Sustainable food: Fund managers must scratch beneath the surface 

Investing in the right agriculture practices can have a positive societal and ecological effect

Jacob Kasaska


Jacob Kasaska, research associate, MainStreet Partners

Sustainable food investing has gained a good deal of momentum in recent years and for good reason too.

The United Nations (UN) estimates that the food industry is responsible for 30% of global energy consumption and 22% of the gases that contribute to global warming. Equally, livestock reared for human consumption is estimated to account for nearly 15% of these global emissions. With the world’s population expected to surpass nine billion by 2050, food production must increase by 60% to meet demand. Investing in sustainable methods of food production is crucial to the survival of the planet and its inhabitants.

See also: Shareholders vote against ShareAction’s resolution for improved Nestlé health targets

Food systems relate to many of the Principle Adverse Impact indicators (PAI have been established by the EU’s Sustainable Finance Disclosure Regulation as means of measuring the impacts that companies have on the environment and society): carbon emissions generated from fossil fuel reliant machinery, biodiversity loss caused by monocultures, water emissions resulting from soil leakage and hazardous emissions caused by synthetic fertiliser dependency. Investment into sustainable agriculture can address all these adverse impacts however, when done properly.

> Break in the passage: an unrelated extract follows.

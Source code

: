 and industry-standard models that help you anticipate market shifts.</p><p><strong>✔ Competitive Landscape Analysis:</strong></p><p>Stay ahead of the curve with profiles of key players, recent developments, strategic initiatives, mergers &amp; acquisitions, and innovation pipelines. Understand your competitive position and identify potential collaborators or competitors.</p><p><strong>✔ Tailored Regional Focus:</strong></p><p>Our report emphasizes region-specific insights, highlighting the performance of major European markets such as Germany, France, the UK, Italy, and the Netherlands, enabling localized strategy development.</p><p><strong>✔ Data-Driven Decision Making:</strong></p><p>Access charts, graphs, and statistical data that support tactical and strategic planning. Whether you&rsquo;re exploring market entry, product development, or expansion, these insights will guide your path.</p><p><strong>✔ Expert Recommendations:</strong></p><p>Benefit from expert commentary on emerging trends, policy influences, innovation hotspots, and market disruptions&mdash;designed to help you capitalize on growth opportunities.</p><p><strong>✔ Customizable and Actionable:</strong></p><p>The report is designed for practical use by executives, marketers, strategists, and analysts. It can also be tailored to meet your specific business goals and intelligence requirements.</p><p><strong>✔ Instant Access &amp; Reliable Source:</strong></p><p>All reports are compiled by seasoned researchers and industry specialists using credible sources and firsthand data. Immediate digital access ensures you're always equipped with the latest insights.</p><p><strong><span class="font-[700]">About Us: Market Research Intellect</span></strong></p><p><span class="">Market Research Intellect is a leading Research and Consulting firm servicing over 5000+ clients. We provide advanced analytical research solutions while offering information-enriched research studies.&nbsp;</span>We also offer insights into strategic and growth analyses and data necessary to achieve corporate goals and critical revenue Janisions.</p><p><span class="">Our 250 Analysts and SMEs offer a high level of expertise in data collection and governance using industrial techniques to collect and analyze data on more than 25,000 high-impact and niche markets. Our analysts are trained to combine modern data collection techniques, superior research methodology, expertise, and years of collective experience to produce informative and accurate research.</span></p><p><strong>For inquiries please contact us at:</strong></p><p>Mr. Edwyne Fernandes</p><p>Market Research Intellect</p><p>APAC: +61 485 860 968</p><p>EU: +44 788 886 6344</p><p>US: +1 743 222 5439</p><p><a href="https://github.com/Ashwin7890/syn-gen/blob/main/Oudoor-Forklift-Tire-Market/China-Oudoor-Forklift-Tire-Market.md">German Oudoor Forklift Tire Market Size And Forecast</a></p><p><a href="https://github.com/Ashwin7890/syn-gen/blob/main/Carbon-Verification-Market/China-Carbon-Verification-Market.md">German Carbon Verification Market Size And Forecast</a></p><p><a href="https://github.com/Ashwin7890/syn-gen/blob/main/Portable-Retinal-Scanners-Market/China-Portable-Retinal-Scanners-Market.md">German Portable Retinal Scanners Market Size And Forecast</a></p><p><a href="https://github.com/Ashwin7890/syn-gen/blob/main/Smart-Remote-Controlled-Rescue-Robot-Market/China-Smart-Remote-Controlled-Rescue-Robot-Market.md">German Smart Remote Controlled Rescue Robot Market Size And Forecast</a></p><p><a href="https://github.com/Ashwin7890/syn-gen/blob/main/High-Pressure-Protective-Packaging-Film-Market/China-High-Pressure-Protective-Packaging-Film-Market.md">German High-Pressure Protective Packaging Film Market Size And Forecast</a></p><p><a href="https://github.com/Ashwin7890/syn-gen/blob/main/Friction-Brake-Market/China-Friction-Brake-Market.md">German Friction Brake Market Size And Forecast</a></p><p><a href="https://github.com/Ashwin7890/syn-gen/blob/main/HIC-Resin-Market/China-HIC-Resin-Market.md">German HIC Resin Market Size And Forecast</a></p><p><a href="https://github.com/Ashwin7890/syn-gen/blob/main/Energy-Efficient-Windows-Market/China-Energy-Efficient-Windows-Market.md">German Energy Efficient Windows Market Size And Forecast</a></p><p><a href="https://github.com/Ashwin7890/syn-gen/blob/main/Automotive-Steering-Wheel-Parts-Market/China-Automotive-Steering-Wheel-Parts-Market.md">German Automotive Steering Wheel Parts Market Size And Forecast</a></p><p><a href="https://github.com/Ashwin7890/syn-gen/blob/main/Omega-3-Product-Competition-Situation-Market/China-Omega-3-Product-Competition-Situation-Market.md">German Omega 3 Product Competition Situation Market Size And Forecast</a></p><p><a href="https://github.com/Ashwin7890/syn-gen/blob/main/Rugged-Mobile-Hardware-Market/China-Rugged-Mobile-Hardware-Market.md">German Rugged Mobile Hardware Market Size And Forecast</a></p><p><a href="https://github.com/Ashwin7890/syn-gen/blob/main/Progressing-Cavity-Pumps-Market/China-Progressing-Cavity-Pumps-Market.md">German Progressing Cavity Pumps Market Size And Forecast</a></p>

The definition of sustainability, according to Oxford Languages, is the “avoidance of the depletion of natural resources to maintain an ecological balance”. This definition is crucial because some investment managers have distorted it, disregarding the inherent relationship between humanity and our planet. This distortion is particularly evident in food investments. While the focus is often on the supply issue due to population growth, allocating capital to large food conglomerates may not lead to sustainable production of nutritious food. In fact, historical evidence suggests the opposite. 

Data from the academic study Temporal Change in Iron Content of Vegetables and Legumes in Australia: A Scoping Review highlighted five cases where food is losing its nutritional value (Iron Content (mg/100g)a) over time. To invest in food sustainably, we need to ask, how we create nutritional food while avoiding the depletion of natural resources.

Fund managers should look beyond the simplistic scale of ‘organic’ food revenue as a measurement of sustainable food production and seek to assess agricultural investments from a holistic ecosystem perspective in order to invest sustainably in this space.

Regenerative agriculture is one way in which investors could measure the production of highly nutritional food and sustainable land usage that benefits humanity while improving planetary ecological balance. Regenerative agriculture typically consists of reduced tillage (preventing soil erosion), cover cropping and crop rotation (increasing soil mineral diversity), reduced usage of mineral fertiliser and the integration of livestock into crop management. These practices are starkly different from the monocultures and intensive management practices of standard farming, and have quantifiable benefits for people and the planet.

Investing in the right agriculture practices can have a positive societal effect. For example, the study Soil Health and Nutrient Density provides data on specific crops and proving the average nutritional value is higher in regenerative agricultural operations than conventional ones.

Investment can also have a positive ecological effect. The analysis in Emily Rehberger et al 2023 compared studies on organic carbon soil levels and showed an increase in soil carbon levels through regenerative methods. This is vital to reducing the concentration of GHGs in the atmosphere.

Thankfully, some funds are already investing with regeneration in mind.

Take Lombard Odier New Food Systems, for example:

  • It invests in companies whose growth will benefit from regulations, innovations, services or products related to more environmentally-friendly agricultural and food production, as well as distribution and diets aligned with the transition to a more circular, leaner, more inclusive and cleaner world.

This includes investing in the transformation of land and ocean systems to sever our reliance on them for food production and promotes sustainable forestry, restoring land and returning ecosystems back to nature.

50% of the companies held within the portfolio must have at least 25% revenue exposure to environmentally sustainable “green” activities or be dedicating more than 50% of their capital expenditure to “green” activities. Importantly, revenue exposure to “red” activities is capped at 5%.

The Pictet Regeneration fund is another good example.

  • It invests in companies with a low environmental footprint whose products and services contribute to solving two closely linked environmental challenges: biodiversity and the circular economy.
  • These include companies where a significant proportion of their activities are related to renewable resources, ecological design, optimised production, the biological cycle, smart consumption and waste repurposing.
  • They target a range of issues such as climate change mitigation, adaptation, sustainable use and protection of water and marine resources, to name a few. But also seek to support the development of social, inclusive and sustainable communities with adequate living standards and well-being. 

In order to invest sustainably in the food system, fund managers should look beyond agricultural efficiency and scale of food production. They should instead seek to deeply understand the role these companies play in the relationship between humanity and the planet as well as quantify positive impact of our symbiotic relationship.